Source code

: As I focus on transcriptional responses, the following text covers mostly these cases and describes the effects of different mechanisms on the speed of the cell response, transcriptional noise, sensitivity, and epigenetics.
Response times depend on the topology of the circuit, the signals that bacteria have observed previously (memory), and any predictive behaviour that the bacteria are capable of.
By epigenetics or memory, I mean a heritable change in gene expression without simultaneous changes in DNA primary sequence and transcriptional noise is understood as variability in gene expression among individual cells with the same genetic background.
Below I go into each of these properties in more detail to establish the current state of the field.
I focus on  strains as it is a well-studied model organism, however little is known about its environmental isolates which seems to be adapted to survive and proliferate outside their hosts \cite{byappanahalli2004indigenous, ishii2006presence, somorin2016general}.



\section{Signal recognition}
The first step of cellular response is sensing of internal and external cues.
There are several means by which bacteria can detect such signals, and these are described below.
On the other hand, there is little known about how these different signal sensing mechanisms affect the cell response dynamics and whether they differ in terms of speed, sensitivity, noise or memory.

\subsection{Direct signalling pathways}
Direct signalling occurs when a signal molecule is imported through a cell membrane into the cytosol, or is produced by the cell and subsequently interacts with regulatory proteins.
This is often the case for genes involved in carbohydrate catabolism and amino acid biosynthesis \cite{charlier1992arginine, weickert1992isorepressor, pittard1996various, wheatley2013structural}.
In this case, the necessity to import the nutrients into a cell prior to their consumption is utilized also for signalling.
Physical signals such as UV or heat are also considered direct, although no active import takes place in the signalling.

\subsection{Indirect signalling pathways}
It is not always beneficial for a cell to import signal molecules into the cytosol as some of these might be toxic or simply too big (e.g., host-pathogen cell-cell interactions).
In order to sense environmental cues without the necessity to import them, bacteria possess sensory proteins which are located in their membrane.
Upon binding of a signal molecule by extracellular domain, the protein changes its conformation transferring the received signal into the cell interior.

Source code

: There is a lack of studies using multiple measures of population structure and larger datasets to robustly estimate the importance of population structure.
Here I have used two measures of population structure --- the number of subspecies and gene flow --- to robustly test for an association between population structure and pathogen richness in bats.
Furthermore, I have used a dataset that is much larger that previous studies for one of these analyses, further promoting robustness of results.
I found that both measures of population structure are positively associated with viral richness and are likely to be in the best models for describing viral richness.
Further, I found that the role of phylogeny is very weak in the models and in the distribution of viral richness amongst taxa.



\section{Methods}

————————

Using the records above, pull out each line where the word "known" occurs.

EXERCISE OUTPUT.
I focus on  strains as it is a well-studied model organism, however little is known about its environmental isolates which seems to be adapted to survive and proliferate outside their hosts \cite{byappanahalli2004indigenous, ishii2006presence, somorin2016general}.
On the other hand, there is little known about how these different signal sensing mechanisms affect the cell response dynamics and whether they differ in terms of speed, sensitivity, noise or memory.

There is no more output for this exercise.